Sometimes you see things at the store, and they just bother you.


I’m not referring to rude shoppers or to products endorsed by celebrities whose only claim to fame is being a celebrity (though those bug me too). Since this is an Intellectual Property blog, I’m referring to Labeling and Marketing.


I recently came across a body and face wash, made by one of the leading (and largest) brands in the field. Looking at the back, right at the top, in very LARGE letters, it proudly proclaims “PATENT FILED TECHNOLOGY” (the picture is at the top of this article, edited to remove the brand name).


Why does this get under my skin? Because this means NOTHING.


Well, almost nothing.





To begin with, and this is being nitpicky, I know: A PATENT does not get Filed. An APPLICATION gets filed.


So what’s the difference? Simple: While it may seem like a word was omitted just to make it sound better, it is actually misleading. It suggests, in the consumer’s mind, that the product is so advanced and innovative that there is a Patent on it. There is not. All there is is an application… an application that has a better than average chance of never being granted.

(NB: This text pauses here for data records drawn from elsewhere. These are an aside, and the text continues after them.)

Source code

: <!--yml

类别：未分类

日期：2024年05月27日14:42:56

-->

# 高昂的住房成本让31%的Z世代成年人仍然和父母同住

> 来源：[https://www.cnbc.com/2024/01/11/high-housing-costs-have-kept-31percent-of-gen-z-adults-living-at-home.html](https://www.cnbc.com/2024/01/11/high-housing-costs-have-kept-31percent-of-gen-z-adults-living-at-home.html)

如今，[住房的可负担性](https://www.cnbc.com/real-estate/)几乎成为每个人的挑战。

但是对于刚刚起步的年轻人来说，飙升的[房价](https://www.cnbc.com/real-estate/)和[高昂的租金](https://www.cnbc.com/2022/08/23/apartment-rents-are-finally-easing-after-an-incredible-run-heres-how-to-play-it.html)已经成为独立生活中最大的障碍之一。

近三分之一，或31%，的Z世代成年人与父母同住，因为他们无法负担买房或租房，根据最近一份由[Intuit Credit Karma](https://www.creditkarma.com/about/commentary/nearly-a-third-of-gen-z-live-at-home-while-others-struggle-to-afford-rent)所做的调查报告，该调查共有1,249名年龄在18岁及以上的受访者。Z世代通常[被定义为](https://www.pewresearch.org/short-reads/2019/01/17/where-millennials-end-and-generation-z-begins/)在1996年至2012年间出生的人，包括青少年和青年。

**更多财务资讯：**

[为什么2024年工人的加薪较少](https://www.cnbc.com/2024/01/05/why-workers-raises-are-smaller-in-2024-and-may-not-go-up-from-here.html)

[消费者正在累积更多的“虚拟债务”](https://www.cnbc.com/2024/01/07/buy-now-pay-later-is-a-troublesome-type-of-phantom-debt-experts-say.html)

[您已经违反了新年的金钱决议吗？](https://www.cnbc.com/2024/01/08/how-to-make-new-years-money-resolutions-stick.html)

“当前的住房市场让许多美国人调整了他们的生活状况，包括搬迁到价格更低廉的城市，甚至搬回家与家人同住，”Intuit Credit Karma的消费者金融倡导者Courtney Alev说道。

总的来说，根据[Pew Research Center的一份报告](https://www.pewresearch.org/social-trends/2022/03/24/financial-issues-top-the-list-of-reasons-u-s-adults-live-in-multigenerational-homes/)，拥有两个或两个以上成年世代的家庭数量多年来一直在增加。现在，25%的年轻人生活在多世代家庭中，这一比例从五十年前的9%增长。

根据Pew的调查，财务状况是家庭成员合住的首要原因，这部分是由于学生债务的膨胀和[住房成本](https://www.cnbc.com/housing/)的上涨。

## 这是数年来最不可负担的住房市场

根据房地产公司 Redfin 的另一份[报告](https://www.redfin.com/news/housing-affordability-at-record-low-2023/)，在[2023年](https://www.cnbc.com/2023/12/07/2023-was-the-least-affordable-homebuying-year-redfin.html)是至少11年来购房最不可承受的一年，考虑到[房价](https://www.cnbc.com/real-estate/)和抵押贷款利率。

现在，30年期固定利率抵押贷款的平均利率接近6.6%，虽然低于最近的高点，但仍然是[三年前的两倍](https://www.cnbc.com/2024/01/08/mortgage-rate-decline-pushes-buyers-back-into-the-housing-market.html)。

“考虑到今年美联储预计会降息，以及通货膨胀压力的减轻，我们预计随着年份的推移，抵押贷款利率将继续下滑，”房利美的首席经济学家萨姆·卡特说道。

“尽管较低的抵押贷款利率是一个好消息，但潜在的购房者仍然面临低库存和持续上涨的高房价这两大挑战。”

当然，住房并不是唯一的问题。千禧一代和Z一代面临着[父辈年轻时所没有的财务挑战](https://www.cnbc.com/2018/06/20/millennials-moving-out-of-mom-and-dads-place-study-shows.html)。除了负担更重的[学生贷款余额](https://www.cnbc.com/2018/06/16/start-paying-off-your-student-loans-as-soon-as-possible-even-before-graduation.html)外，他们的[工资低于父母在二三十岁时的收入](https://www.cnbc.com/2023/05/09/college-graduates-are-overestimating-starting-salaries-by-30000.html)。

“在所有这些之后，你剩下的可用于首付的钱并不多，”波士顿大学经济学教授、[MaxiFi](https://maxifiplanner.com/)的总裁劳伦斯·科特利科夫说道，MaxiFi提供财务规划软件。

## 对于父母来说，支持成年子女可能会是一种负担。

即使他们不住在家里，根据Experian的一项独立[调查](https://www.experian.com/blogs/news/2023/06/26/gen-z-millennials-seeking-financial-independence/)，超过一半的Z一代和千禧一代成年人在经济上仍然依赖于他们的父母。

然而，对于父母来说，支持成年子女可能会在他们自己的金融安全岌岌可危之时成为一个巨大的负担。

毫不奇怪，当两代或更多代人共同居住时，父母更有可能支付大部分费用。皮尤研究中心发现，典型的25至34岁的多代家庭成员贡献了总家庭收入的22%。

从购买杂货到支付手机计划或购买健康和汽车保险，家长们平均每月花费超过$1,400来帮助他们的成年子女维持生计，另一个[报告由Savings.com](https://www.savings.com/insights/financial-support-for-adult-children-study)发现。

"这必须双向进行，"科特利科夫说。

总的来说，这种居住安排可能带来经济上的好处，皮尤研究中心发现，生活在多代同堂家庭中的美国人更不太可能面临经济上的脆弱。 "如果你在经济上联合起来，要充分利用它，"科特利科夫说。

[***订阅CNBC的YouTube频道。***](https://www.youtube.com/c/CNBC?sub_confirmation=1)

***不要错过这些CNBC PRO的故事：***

So, if it’s just an Application, what does that mean? Very little.


Just because there is an Application filed, doesn’t mean that it will be granted. It will be reviewed, comparing it to everything in the world that has already been disclosed. If someone else has already told the world about it (such as through a different Patent Application, or through an article, advertisement, speech, etc.), then no Patent will be granted. Similarly, if it is just an “obvious” variation of something already out there, or an “obvious” combination of existing things, achieving expected results, then no Patent is likely to be granted, either.


Worse yet, the Application may be a Provisional Application. Provisional Applications are just a placeholder. They give you a Priority Date (“FIRST!”), and let you say “PATENT PENDING”, leaving you 12 months within which to file a Non-Provisional (regular) Application. However, these NEVER GET REVIEWED.


You could, theoretically, file a Provisional Patent Application on something that has been already been around for 50 years, and then get to spend a year claiming “PATENT PENDING”. Not only that, but if you choose wording like “PATENT FILED TECHNOLOGY”, then you could claim that forever. Yes, they filed an Application for a Patent. Once. That’s it.





The company likely filed a Patent Application, and then used it for marketing. They want people to buy their product, believing that it is something so innovative and so game-changing, that they’re getting a Patent on it.


Not only does the bottle say “PATENT FILED TECHNOLOGY”, but the listing for the product makes the same claim. This listing has been up since at least January of 2013, and the blurbs on these pages are typically cut-and-pasted directly from the company’s marketing material. It’s interesting to note, however, that on the company’s website, they no longer make any patent claims about this product. The wording seems to have been changed.


What about the Patent Application itself? Well, first of all, there is no way to know what aspect of the product they were attempting to Patent. Could be a component, or a formulation, or how they manufactured it. The one Patent Application that I was able to find and seems close was filed in April of 2012, has been rejected multiple times, and is currently still under appeal.


However, if it was only a Provisional Patent Application, then that would have expired years ago, would NEVER become publicly visible (unless it was converted into a Non-Provisional Patent Application), might have had no chance in the world of being granted, and still lets them forever claim that they “FILED”.





When it comes to Patents, wording is VERY important. One wrong word, and your Patent might be virtually worthless (this happens A LOT).


I volunteer my time with a larger number of Small Businesses and Start-Ups, listening to MANY product pitches. I have lost count of the number of times someone asked “Is your product Patented?” and heard the business owner respond “Yes, it is.” when, it reality, all they had was a Provisional Application. A Provisional Application they wrote themselves. A Provisional Application that had nothing to do with any actual Patents.


There is a world of difference between “I have filed an Application” and “I have a Patent.”


Talking to Investors or Business Partners? That misrepresentation can be grounds for completely nullifying your entire Agreement. They’ll find out sooner or later (it’s called “due diligence”). Why risk your Business on it?


Do consumers matter? Remember, while the consumer doesn’t necessarily matter to Utility or Plant Patents, when it comes to things like Design Patents, Trademarks, and Unfair Business Practices, a lot of it comes down to the consumers. Is a consumer likely to be confused? To be misled? If yes, then there’s a problem. Potentially an expensive problem.


At the end of the day, though, I guess it just bothers me when companies try to mislead people.